AB’ye girişimizin doğrudan Türkiye’nin elinde olduğunun bilincinde olduklarını, bunun için çok güçlü olmamız gerektiğini ifade eden Komisyon Başkanı Tekelioğlu, yaşanan bazı sorunların benzerlerini AB üyesi ülkelerin de yaşadığını, hatta bu sorunların bazılarının Birliğin kendi ilke ve standartlarına uymaması sonucu oluştuğunu söyledi. “Eğer AB kendi ilkelerine ve standartlarına uysaydı bugün Kıbrıs sorunu olmazdı, İtalya zora girmezdi. Yunanistan ekonomisi bu hale düşmezdi. Fakat biz AB’nin bu uygulamalarını değil yazdıklarını, yazılı olanları önemsiyoruz. Her şeye rağmen dostluklar, ilişkiler geliştirilmelidir. Mesela vizeler kaldırılmalıdır. Bu konuda İngiltere bir adım atarak diğer Avrupa ülkelerine örnek olabilir. Bu konuda kimi tereddütlerin olduğunun farkındayız. Ama Türkiye’nin on yıl öncesi Türkiye olmadığını herkes biliyor, bilmelidir. Eskiden vizeler kalkınca buradan Avrupa’ya bir insan akışı olabilirdi.
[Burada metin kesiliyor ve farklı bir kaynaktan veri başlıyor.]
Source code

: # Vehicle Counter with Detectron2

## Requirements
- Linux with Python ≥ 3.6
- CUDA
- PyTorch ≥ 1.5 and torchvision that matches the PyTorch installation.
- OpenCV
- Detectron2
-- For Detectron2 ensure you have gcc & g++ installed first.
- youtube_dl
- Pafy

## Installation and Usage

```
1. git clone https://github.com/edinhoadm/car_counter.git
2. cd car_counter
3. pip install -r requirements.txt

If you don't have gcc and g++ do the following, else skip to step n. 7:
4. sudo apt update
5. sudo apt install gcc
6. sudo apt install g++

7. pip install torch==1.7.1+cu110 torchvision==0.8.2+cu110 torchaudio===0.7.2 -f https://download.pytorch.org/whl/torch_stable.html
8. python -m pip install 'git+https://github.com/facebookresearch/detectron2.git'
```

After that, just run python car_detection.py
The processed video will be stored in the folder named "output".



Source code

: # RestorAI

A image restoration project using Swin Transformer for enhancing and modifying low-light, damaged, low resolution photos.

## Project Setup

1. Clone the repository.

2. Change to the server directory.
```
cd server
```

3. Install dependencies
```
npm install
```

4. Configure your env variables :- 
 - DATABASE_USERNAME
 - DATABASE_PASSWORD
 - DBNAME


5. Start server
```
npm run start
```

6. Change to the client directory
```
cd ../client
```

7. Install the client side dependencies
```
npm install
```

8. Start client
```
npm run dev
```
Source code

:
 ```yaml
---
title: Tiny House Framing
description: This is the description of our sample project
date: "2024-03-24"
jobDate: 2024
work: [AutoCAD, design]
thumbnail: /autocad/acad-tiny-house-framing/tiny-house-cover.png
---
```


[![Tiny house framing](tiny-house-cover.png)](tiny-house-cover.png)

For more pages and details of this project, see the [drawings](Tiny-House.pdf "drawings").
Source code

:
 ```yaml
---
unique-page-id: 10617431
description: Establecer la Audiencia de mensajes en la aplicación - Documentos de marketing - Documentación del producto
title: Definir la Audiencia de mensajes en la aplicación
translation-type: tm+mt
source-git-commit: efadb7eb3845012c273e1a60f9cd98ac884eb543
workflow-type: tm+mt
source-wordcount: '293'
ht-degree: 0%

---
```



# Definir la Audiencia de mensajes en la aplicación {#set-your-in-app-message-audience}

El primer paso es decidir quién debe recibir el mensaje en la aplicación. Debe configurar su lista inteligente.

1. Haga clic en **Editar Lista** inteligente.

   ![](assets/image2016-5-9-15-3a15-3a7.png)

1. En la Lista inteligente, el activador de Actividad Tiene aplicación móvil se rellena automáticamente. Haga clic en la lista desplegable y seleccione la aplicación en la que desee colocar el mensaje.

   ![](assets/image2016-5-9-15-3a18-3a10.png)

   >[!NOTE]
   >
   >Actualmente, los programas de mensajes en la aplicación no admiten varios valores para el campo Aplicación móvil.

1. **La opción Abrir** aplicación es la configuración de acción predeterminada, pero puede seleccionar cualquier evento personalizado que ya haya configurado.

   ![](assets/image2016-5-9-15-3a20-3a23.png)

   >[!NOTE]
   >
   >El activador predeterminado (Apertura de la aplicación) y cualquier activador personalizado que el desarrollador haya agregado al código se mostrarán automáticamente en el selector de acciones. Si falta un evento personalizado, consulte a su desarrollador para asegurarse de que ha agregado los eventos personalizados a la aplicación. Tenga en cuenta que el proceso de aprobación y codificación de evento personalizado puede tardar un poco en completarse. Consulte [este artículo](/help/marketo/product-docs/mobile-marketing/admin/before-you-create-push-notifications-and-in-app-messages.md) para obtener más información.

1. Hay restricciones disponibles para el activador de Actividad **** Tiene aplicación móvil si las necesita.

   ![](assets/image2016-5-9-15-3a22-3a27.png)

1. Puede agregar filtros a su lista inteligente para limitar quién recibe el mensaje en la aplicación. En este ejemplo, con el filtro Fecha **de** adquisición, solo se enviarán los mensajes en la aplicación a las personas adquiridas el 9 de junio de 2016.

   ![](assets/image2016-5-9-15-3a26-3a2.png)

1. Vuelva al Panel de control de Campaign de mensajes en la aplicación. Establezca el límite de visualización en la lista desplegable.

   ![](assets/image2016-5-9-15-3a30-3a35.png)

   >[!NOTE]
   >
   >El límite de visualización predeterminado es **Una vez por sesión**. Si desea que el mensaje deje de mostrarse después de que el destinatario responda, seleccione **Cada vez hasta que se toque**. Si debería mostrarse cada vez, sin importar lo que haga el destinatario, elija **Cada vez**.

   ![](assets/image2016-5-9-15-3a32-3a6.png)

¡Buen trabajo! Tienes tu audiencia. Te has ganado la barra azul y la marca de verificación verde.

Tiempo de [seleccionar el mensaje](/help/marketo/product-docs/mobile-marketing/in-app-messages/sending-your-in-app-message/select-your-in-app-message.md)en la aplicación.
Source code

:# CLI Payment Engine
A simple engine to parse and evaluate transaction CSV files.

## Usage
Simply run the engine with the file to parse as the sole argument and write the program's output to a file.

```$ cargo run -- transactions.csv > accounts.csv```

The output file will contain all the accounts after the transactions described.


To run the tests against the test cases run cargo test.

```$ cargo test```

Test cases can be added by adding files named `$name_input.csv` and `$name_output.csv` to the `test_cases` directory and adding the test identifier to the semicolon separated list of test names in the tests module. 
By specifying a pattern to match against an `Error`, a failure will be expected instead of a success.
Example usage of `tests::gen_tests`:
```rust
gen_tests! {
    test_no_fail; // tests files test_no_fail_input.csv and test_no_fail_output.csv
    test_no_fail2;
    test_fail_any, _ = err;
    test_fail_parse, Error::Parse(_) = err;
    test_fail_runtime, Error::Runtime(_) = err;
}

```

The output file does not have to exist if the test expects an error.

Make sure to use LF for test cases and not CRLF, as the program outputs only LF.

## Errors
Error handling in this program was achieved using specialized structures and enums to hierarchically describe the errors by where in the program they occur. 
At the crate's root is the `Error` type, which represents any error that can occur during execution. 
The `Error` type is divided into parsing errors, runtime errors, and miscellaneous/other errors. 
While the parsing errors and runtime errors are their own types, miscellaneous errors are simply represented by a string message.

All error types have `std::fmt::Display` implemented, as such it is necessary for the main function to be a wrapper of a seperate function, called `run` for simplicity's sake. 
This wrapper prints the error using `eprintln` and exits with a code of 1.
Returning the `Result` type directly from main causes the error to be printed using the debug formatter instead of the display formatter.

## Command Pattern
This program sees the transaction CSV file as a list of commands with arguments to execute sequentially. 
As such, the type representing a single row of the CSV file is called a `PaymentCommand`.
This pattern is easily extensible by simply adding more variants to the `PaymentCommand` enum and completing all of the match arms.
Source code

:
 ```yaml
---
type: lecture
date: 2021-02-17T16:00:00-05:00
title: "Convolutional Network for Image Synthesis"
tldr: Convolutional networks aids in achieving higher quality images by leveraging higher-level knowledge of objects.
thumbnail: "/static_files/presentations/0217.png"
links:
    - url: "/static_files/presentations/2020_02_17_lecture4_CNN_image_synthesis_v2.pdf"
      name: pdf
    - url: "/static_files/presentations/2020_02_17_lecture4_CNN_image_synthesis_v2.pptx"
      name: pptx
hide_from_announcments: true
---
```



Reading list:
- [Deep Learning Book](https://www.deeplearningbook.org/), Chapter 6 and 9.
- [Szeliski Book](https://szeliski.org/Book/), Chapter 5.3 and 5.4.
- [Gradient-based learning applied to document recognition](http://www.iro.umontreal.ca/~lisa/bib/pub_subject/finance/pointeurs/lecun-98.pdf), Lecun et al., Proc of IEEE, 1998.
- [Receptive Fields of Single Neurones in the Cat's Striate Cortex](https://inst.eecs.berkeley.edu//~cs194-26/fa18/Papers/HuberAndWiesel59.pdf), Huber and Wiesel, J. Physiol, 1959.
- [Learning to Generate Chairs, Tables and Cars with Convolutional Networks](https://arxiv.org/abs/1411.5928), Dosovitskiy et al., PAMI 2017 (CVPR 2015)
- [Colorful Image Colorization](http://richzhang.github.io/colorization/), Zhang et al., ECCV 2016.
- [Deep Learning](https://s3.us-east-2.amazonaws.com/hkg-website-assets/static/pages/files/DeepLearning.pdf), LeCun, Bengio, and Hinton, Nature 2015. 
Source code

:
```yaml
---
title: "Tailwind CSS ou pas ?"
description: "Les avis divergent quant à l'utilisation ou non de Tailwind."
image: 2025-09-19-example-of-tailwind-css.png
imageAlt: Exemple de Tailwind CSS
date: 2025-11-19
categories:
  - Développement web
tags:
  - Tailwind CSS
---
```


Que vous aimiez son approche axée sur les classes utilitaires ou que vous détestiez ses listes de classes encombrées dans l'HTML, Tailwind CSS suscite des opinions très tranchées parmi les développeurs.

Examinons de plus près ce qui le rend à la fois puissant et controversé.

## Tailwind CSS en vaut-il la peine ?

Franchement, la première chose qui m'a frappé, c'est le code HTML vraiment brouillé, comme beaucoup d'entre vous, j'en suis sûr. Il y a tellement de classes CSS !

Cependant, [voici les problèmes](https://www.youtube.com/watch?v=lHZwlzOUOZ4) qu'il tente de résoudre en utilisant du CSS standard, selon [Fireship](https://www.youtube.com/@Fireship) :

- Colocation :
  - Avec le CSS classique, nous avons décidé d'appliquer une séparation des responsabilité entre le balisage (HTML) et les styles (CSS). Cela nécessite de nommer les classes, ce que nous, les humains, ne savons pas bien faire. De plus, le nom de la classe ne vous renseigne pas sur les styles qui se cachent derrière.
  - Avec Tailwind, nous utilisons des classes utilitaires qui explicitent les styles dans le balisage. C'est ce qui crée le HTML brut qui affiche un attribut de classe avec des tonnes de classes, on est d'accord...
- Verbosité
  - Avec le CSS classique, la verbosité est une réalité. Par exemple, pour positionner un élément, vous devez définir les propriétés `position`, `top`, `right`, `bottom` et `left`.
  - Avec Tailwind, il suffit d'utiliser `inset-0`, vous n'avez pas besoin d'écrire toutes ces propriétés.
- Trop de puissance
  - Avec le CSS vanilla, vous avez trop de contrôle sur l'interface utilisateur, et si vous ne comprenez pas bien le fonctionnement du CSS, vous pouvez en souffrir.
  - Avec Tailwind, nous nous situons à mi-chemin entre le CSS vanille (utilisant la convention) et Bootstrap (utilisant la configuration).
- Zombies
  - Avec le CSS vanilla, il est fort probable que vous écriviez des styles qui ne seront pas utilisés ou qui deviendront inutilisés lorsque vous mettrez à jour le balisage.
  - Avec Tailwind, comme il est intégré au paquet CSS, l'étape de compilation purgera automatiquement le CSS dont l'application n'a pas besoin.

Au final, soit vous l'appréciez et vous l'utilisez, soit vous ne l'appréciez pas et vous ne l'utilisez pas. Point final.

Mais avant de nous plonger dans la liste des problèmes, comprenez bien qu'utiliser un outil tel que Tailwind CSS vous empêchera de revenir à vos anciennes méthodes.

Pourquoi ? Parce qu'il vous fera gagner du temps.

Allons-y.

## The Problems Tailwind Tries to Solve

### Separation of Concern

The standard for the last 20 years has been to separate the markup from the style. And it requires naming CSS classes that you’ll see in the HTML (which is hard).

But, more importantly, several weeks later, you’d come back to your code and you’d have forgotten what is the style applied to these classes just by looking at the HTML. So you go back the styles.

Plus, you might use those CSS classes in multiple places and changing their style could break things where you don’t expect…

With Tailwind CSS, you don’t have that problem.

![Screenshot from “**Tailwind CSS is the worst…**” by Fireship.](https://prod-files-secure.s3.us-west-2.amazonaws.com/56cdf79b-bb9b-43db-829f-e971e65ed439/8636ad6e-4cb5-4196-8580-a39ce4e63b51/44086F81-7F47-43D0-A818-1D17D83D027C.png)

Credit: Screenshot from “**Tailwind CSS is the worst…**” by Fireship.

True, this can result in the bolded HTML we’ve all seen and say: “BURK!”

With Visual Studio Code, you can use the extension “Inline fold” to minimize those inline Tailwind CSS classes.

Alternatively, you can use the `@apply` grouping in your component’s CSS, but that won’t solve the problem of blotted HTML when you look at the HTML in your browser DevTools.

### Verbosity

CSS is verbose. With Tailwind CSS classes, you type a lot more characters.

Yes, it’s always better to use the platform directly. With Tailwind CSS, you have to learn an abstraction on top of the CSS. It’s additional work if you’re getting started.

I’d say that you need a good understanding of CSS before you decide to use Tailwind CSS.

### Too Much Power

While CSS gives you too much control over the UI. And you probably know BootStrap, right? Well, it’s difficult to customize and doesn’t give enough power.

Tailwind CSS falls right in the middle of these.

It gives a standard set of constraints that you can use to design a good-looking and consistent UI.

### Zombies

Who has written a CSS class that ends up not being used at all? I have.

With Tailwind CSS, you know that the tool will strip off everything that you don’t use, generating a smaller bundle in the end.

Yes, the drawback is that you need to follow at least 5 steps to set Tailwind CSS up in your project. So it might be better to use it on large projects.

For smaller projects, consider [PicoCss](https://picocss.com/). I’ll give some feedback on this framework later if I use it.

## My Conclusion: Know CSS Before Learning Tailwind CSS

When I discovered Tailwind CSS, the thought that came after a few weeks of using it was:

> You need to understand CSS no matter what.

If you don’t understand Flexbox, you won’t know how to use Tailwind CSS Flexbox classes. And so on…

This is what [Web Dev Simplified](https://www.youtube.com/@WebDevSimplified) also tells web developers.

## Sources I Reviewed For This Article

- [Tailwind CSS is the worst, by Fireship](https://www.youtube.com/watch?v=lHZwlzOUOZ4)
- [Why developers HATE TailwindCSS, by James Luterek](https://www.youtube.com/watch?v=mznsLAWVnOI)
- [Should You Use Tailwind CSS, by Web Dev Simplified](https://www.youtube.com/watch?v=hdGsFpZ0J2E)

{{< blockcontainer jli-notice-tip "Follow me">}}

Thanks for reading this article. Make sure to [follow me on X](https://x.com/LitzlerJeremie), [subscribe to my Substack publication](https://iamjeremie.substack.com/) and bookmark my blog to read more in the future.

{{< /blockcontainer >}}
Ancak şimdi işler tersine döndü. Şimdi oradaki vatandaşlarımızın gözü burada.”
Tekelioğlu’nun görüşmenin sonlarına doğru anlattığı, güncelliğini koruyan bir anekdotu damgasını vurdu. “Geçen hafta Değişim Programı kapsamında Fransa’daydım. Orada bir parlamenter Kıbrıs konusunun ayakkabımızda çakıl taşı olduğunu, bundan kurtulmamız gerektiğini söyledi. “Doğrudur” dedim, “üstelik iki ayakkabımızda da çakıl taşı var. Ama bu taşlardan kurtulmamız için bize ayaklarımızı kesmeyi önermeyin.”